# Which reel



## hooked again (Oct 3, 2007)

<SPAN id=body0>Im going to buy a new jigging reel in the near future and was wondering which one would be best to get a shimano torium or a tyrnos?


----------



## bottombumper (Nov 6, 2007)

Tyrnos is obviously a better reel. However i would go with the torium. The extra money for the tyrnos is unnecessary, and the torium has a quicker gear ratio which is better for jigging. Torium is completely functional for jigging. I have 4 on jigging rods myself. If you do want to get something more expensive, Trinidad is more suited for jigging than tyrnos.


----------



## snagem 1 (Sep 28, 2007)

Second the Trinidads. Have 4 and they are the real deal!


----------



## hooked again (Oct 3, 2007)

what size reel should i get the 16 or 20


----------



## Captain Woody Woods (Oct 2, 2007)

> *hooked again (1/18/2008)*what size reel should i get the 16 or 20


what are you typically fishing for?


----------



## JoshH (Sep 28, 2007)

The 16 Torium is a great jigging reel unless your going for monster tuna or something. Don't get the 20 or 30, they just have bigger capacities and add weight. Torsas and Trinidads are pretty expensive and I don't think that's necessary unless you are beating them to death every weekend.


----------



## wrightackle (Oct 29, 2007)

Take a look at the Daiwa Saltist. It doesn't get the ink that shimano gets but they are nice reels and priced the same as the torium. Both are great reels but the Saltist has less parts and a better drag system. The 30h is the same size as the torium 16. If you ever check out the florida sportman forum the guys over there rave about the Daiwa.


----------



## hooked again (Oct 3, 2007)

I do mostly freshwater striper fishing now but i want the reel to be able to catch grouper and snapper.


----------



## JoshH (Sep 28, 2007)

BTW you can get a Torium with a scratch or 2 on Ebay for less than 100 bones......


----------



## hooked again (Oct 3, 2007)

_I was looking at that. Have you ever used the daiwa saltist? I think im going to go with my gut and get the shimano. Now i need a jigging rod any ideas? _


----------



## hooked again (Oct 3, 2007)

Are there any good spinning reels that would work for jigging other than the stella?


----------



## wrightackle (Oct 29, 2007)

I have fished with the Saltist 30 for two years now. I did have to replace the freespool lever. I called Daiwa they sent me the part for no charge. I have been into the shimano's and they are a nightmare. I was amazed how easy it was to replace the part in the Daiwa. After two years of hard use it looked beautiful on the inside. Go over to charkbait.com and check them out. They have the two reels disassembled side by side. Outcast sells the Daiwa. I am not sure they have the 30 size though but I am sure they would order it for you.


----------



## Wharf Rat (Sep 27, 2007)

> *hooked again (1/18/2008)*Are there any good spinning reels that would work for jigging other than the stella?
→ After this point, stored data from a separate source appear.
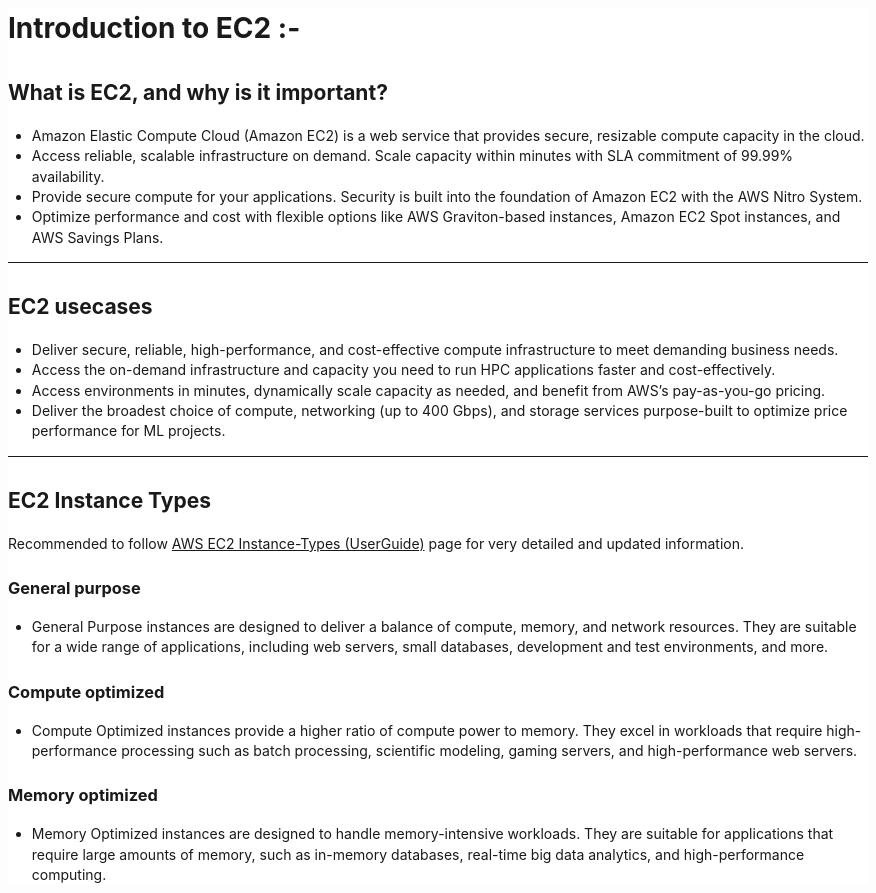 # Introduction to EC2 :-

## What is EC2, and why is it important?

- Amazon Elastic Compute Cloud (Amazon EC2) is a web service that provides secure, resizable compute capacity in the cloud.
- Access reliable, scalable infrastructure on demand. Scale capacity within minutes with SLA commitment of 99.99% availability.
- Provide secure compute for your applications. Security is built into the foundation of Amazon EC2 with the AWS Nitro System.
- Optimize performance and cost with flexible options like AWS Graviton-based instances, Amazon EC2 Spot instances, and AWS Savings Plans.

---

## EC2 usecases

- Deliver secure, reliable, high-performance, and cost-effective compute infrastructure to meet demanding business needs.
- Access the on-demand infrastructure and capacity you need to run HPC applications faster and cost-effectively.
- Access environments in minutes, dynamically scale capacity as needed, and benefit from AWS’s pay-as-you-go pricing.
- Deliver the broadest choice of compute, networking (up to 400 Gbps), and storage services purpose-built to optimize price performance for ML projects.

---

## EC2 Instance Types

Recommended to follow [AWS EC2 Instance-Types (UserGuide)](https://docs.aws.amazon.com/AWSEC2/latest/UserGuide/instance-types.html) page for very detailed and updated information.


### General purpose

- General Purpose instances are designed to deliver a balance of compute, memory, and network resources. They are suitable for a wide range of applications, including web servers, small databases, development and test environments, and more.

### Compute optimized

- Compute Optimized instances provide a higher ratio of compute power to memory. They excel in workloads that require high-performance processing such as batch processing, scientific modeling, gaming servers, and high-performance web servers.

### Memory optimized

- Memory Optimized instances are designed to handle memory-intensive workloads. They are suitable for applications that require large amounts of memory, such as in-memory databases, real-time big data analytics, and high-performance computing.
Hey - I have two jigging setups: one is a Sustain 8000 on a challenger jigging rod (spinning setup) and the other is a trinidad 30?? on a trevala jigging rod (conventional setup). I can't remember off the top of my head what size the trinidad is and I'm not around it right now. For me, it feels more natural jigging with the Sustain, but I'm guessing there will be LOTS of folks on here that disagree.
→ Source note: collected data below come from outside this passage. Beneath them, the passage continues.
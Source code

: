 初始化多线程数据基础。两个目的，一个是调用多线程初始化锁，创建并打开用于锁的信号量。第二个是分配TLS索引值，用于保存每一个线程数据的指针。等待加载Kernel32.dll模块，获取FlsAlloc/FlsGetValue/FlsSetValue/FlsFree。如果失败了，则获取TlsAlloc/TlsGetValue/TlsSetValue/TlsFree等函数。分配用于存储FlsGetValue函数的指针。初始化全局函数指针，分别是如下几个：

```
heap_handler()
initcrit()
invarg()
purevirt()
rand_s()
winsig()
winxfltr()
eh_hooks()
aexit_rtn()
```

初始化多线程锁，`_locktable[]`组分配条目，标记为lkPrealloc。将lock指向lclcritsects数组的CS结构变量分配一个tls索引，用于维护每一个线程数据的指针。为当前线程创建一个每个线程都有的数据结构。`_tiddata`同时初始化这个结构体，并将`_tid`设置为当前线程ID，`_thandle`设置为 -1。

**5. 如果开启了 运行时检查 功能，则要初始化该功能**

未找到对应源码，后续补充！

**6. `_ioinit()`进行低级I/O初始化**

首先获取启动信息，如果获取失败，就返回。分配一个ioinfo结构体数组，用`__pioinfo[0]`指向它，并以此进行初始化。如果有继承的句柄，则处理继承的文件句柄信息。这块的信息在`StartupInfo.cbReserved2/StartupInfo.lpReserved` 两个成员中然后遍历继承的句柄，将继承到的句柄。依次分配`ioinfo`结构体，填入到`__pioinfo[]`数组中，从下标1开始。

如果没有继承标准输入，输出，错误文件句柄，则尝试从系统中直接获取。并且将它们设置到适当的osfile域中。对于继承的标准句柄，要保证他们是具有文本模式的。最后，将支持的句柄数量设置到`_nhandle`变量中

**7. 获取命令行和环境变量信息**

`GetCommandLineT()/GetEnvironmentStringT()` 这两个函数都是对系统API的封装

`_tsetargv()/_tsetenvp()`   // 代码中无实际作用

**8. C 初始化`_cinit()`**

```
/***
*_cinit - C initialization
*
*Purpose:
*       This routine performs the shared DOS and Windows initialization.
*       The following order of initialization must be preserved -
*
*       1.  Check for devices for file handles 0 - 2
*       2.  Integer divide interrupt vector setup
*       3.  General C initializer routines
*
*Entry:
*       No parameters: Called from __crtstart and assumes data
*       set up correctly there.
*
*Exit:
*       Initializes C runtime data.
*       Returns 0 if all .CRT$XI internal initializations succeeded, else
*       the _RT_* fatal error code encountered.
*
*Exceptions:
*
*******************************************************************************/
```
The other spinning setup that Shimano recommends is the Stella, but it runs about $400 more than the Sustain. Basically you are looking for something lightweight, good drag and high speed retrieve. Find that, and you got yourself a jigging reel!



Hall


----------



## twplayball (Oct 5, 2007)

If you are going to be targeting AJs and tuna I would give the Penn 113H Baja Special a serious look. I have several Torium 30s and have used the Diawa Saltigas and the Shimano Trinidads. All are nice reels and you can't go wrong with any of them. However, I have had some breakages with my Toriums which Shimano did repair (Shimano has great factory serviceeven though turnaround isslow). But, my Baja special has become my favorite reel. I purchased the reel after reading great reviews from the guys who tuna fish off California. I was a little disappointed when i first pulled it from its box because it didn't feel as mechanically precise as the other reels I own or had used. However, it did deliver when Iused it todrop it's first jig at the MP255 rig. A nice AJ broke it in right :hotsunand it has been my favorite reel since. Below are some of the advantages I noticed about the Baja Special over the Toriums. 

1. It's freespool is in a different league than the Torium. This is nice when you are trying to get that jig past those schools of 5 lb hardtails or sharks. 

2. The drag issmoother out of the box than the Torium. 

3. I also greatly appreciate the narrow spool which requires little effort to make sure line winds level. A full day / night of jigging becomes a lot more trouble when you are trying to keep you line level on a much wider Torium spool. 

4. The are supposedly bullet proof according to the guys out west.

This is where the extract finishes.